I was told he was born in Concord, California, the youngest of ten
children and ran away from home to San Jose when he was twelve.
He learned the trades of carpenter and mechanic, and owned a small
circus and one of the first Edisonphones in California, which he
used to give "concerts" at Sierra Nevada mountain mining camps
during the winter season. At one point, he visited some
relatives back in New York where he met my grandmother. I've
been told Minnie Mecabe was a very talented pianist.

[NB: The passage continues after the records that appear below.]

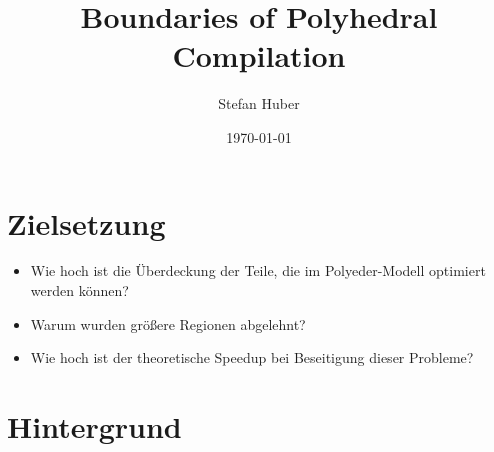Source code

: \documentclass[aspectratio=169, xcolor=dvipsnames]{beamer}
\title[Eine empirische Studie]{Boundaries of Polyhedral Compilation}
\author{Stefan Huber}
\institute{
    Fakultät für Informatik und Mathematik\\
    Universität Passau
}
\date{\today}
\newcommand{\draftnote}[1]{{\color{red} \textbf{#1}}}
\begin{document}
\maketitle


\section{Zielsetzung}
\begin{frame}{\secname}
    \begin{itemize}
        \item Wie hoch ist die Überdeckung der Teile, die im Polyeder-Modell optimiert werden können?
        \item Warum wurden größere Regionen abgelehnt?
        \item Wie hoch ist der theoretische Speedup bei Beseitigung dieser Probleme?
    \end{itemize}
\end{frame}

\section{Hintergrund}
\end{document}
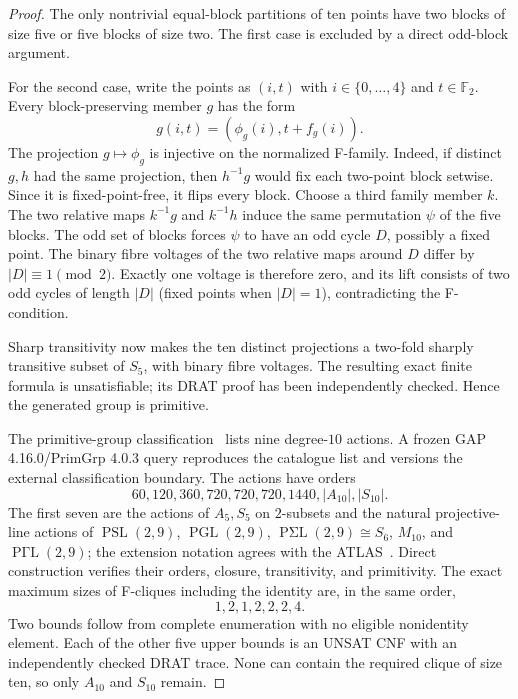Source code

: \begin{proof}
The only nontrivial equal-block partitions of ten points have two blocks of
size five or five blocks of size two.  The first case is excluded by a direct
odd-block argument.

For the second case, write the points as $(i,t)$ with $i\in\{0,\ldots,4\}$
and $t\in\mathbb F_2$.  Every block-preserving member $g$ has the form
\[
 g(i,t)=(\phi_g(i),t+f_g(i)).
\]
The projection $g\mapsto\phi_g$ is injective on the normalized F-family.
Indeed, if distinct $g,h$ had the same projection, then $h^{-1}g$ would fix
each two-point block setwise.  Since it is fixed-point-free, it flips every
block.  Choose a third family member $k$.  The two relative maps
$k^{-1}g$ and $k^{-1}h$ induce the same permutation $\psi$ of the five
blocks.  The odd set of blocks forces $\psi$ to have an odd cycle $D$,
possibly a fixed point.  The binary fibre voltages of the two relative maps
around $D$ differ by $|D|\equiv1\pmod2$.  Exactly one voltage is therefore
zero, and its lift consists of two odd cycles of length $|D|$ (fixed points
when $|D|=1$), contradicting the F-condition.

Sharp transitivity now makes the ten distinct projections a two-fold sharply
transitive subset of $S_5$, with binary fibre voltages.  The resulting exact
finite formula is unsatisfiable; its DRAT proof has been independently
checked.  Hence the generated group is primitive.

The primitive-group classification~\cite{BuekenhoutLeemans1996,GAPPrimGrp}
lists nine degree-$10$ actions.  A frozen GAP 4.16.0/PrimGrp 4.0.3 query
reproduces the catalogue list and versions the external classification
boundary.  The actions have orders
\[
  60,120,360,720,720,720,1440,|A_{10}|,|S_{10}|.
\]
The first seven are the actions of $A_5,S_5$ on $2$-subsets and the natural
projective-line actions of
$\operatorname{PSL}(2,9)$, $\operatorname{PGL}(2,9)$,
$\operatorname{P\Sigma L}(2,9)\cong S_6$, $M_{10}$, and
$\operatorname{P\Gamma L}(2,9)$; the extension notation agrees with the
ATLAS~\cite{AtlasA6}.  Direct construction verifies their orders, closure,
transitivity, and primitivity.  The exact maximum sizes of F-cliques including
the identity are, in the same order,
\[
  1,2,1,2,2,2,4.
\]
Two bounds follow from complete enumeration with no eligible nonidentity
element.  Each of the other five upper bounds is an UNSAT CNF with an
independently checked DRAT trace.  None can contain the required clique of
size ten, so only $A_{10}$ and $S_{10}$ remain.
\end{proof}

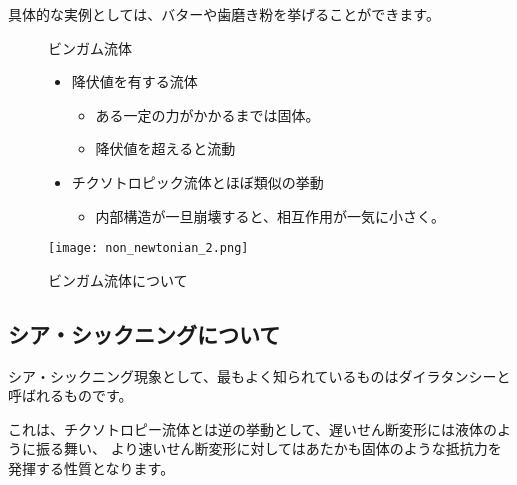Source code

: \documentclass[uplatex,dvipdfmx,a4paper,11pt]{jsarticle}
\begin{document}
具体的な実例としては、バターや歯磨き粉を挙げることができます。
\begin{figure}[htb]
	\begin{center}
		\begin{minipage}{0.5\textwidth}
			\begin{itembox}[l]{ビンガム流体}
				\begin{itemize}
					\item 降伏値を有する流体
					\begin{itemize}
						\item ある一定の力がかかるまでは固体。
						\item 降伏値を超えると流動
					\end{itemize}
					\item チクソトロピック流体とほぼ類似の挙動
					\begin{itemize}
						\item 内部構造が一旦崩壊すると、相互作用が一気に小さく。
					\end{itemize}
				\end{itemize}
			\end{itembox}
			
		\end{minipage}
		\begin{minipage}{0.4\textwidth}
			\begin{center}
			\texttt{[image: non\_newtonian\_2.png]}
			\end{center}
		\end{minipage}
		\caption{ビンガム流体について}
		\label{fig:bingham}
	\end{center}
\end{figure}

\subsection{シア・シックニングについて}

シア・シックニング現象として、最もよく知られているものはダイラタンシーと呼ばれるものです。

これは、チクソトロピー流体とは逆の挙動として、遅いせん断変形には液体のように振る舞い、
より速いせん断変形に対してはあたかも固体のような抵抗力を発揮する性質となります。
\end{document}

After Minnie and Linc married, they
settled in Waterbury, for reasons I'm not sure of, but suspect it
was because Waterbury at that period was a major center of US tool
machine manufacturing. After the birth of my father, the
family moved to Wappingers Falls, New York, (50 miles north of New
York City on the Hudson River) where many of my grandmother's
relatives lived. Lincoln Grant's occupation as listed on my
father's birth certificate is "machinist." It seems Dad may
have inherited his manual skills and intuition with respect to
matters mechanical from both sides. His friends would tell me,
"Your father could make ball bearings on a belt sander."
I remember Dad telling me he became aware
of "radio" when he was perhaps 13 or 14 years old (1918 - 19)
because of the news of its role in World War I. Incidentally,
my father did not stay in school beyond the 8th grade, not uncommon
in the working class of those days. His first job was as an
operator of a steam press, manufacturing laminated wooden steering
wheels for the "luxury" automobiles of the time. At age 16, he
was "adopted" by the Mid-Hudson Valley ham radio club, and became
acquainted with both the "spark-gap" rf equipment of that day, along
with the "new-fangled" vacuum tube technology, building his own
station and acquiring from the FCC the station call sign this
website honors.
Throughout the 20s and early 30s, my father worked at a variety of
mechanical trades at various Mid-Hudson manufacturing companies and
as an independent contractor installing domestic radios and the then
attendant long-wire antennas, while still improving and expanding
the technology in his "shack." In 1935, the year I was born,
he became a victim of the Great Depression and was not "permanently"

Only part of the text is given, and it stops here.